Slavery is a global issue that affects businesses regardless of their geographic location. International companies involved in clothes manufacturing, farming and mining activities are seen as the most at risk, but the issue can affect almost any industry.
The UK Modern Slavery Act has shone a light on the issue of forced labour in supply chains. The Act requires businesses with a turnover of £36 million or more to report on efforts to eliminate slavery and human trafficking from their supply chains.
Large organisations can unwittingly find themselves affiliated with a supplier using forced labour, more than 20 steps down their supply chains. The longer the supply line, the more vulnerable it is to a breach. Shortening supply chains and relying on local produce has been touted as a possible solution, particularly in the food industry, however, not every organisation has that option.
A very real threat
The International Labour Organization recently stated that almost 21 million people across the globe are victims of forced labour. Organisations which fail to take the correct precautions, risk massive ramifications. Nestlé, the Swiss transnational food and drink company, recently admitted that it had uncovered the use of slave labour by some suppliers in Thailand. The company launched an internal investigation in late 2014 after news outlets and non-governmental organisations reported on the issue.
The Swiss company has since been applauded for this self-policing initiative and is working on the implementation of a strategy aimed at protecting its workers. A series of new requirements will be imposed on all of its suppliers, alongside training in human rights, outside auditors and potentially offering rewards to those who alter their practices.
Effective supply chain management is a critical part of any organisation’s remit. While disruptions to the flow of goods can expose businesses to operational and financial risks, companies would do well to keep in mind the ethical consequence of not using the appropriate tools to mitigate risk. 4C employs a sophisticated risk-mapping tool, designed to uncover failings in all areas of operation. It leverages commodity mapping knowledge with data analytics technology to pinpoint risks and potential danger areas.
Consumers hold businesses responsible
Consumers are also increasingly aware of problems linked to sprawling supply chains. The horsemeat scandal from 2013 led to a rise in public interest in the topic and it remains an important issue for many shoppers.
A recent UK consumer survey carried out by Globescan found that 92% of people believe it is the responsibility of food companies to ensure the ethical and sustainable nature of their supply chains. Respondents also singled out eradicating child and slave labour as top priorities for the government. Two thirds believe farmers in the UK and abroad are underpaid and should be earning more.

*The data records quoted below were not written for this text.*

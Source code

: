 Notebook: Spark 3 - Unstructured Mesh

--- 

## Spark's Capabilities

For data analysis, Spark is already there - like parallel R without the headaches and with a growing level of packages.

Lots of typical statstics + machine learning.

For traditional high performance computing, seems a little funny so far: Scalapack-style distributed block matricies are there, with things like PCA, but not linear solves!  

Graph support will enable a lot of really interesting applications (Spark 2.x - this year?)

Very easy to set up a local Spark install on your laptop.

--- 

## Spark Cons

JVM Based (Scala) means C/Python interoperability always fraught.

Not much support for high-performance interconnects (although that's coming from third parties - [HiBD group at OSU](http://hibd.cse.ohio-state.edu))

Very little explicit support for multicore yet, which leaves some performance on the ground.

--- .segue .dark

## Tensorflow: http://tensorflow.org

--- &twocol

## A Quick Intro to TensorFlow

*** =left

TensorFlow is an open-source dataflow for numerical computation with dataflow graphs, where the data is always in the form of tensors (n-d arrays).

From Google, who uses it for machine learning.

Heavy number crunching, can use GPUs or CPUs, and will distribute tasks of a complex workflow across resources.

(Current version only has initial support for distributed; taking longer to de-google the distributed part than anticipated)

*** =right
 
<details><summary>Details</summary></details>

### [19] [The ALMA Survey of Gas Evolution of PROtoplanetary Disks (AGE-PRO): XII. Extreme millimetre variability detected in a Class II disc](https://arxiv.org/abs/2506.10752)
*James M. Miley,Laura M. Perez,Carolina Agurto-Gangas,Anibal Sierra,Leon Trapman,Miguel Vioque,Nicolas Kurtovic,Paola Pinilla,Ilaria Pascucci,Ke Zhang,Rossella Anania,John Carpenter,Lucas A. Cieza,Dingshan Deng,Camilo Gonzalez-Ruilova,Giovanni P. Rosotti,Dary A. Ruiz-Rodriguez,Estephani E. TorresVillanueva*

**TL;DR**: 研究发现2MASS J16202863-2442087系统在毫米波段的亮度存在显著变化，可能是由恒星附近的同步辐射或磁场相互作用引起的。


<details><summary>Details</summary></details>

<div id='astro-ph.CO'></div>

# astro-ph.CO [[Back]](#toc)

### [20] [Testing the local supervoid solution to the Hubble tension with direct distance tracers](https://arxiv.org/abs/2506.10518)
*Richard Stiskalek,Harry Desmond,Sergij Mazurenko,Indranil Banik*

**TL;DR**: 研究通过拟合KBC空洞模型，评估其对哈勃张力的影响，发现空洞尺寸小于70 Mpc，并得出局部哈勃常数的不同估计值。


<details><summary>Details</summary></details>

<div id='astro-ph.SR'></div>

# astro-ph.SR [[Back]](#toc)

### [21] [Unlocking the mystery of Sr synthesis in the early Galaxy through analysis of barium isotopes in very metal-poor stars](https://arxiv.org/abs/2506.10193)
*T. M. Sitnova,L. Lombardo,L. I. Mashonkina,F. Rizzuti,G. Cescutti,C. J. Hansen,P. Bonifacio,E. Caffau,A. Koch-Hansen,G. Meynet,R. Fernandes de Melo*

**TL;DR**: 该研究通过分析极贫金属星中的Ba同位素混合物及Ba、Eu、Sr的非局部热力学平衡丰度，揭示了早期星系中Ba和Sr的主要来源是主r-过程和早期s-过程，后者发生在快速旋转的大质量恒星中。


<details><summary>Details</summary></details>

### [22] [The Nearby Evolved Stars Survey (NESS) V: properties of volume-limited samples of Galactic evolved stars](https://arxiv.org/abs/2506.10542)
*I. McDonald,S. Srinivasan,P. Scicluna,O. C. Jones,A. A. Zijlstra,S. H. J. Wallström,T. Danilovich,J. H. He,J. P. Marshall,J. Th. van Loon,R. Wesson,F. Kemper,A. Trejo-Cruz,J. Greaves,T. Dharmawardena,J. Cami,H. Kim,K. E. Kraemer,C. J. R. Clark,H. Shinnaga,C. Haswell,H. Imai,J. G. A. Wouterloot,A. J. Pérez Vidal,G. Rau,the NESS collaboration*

The Walk Free foundation compiled a similar survey last year where two thirds of consumers said they would stop purchasing a product if forced labour was used in the supply chain. This research underlines the belief of the British public that it is up to businesses and governments alike to ensure slavery is eradicated from global supply chains.
Opportunities and change
Working to abolish modern slavery is something businesses can, should and have to do. Initiatives such as Nestlé’s will become the norm rather than the exception as companies begin to focus on protecting their worker’s rights. Tougher regulations, targeted audits focussed on identifying vulnerable links and closer working relationships with suppliers are just some of the tools available.
The benefits of this approach are numerous and quantifiable. Developing more transparent supply chains has the potential to unlock savings and foster innovation, whilst ensuring everyone involved is treated fairly.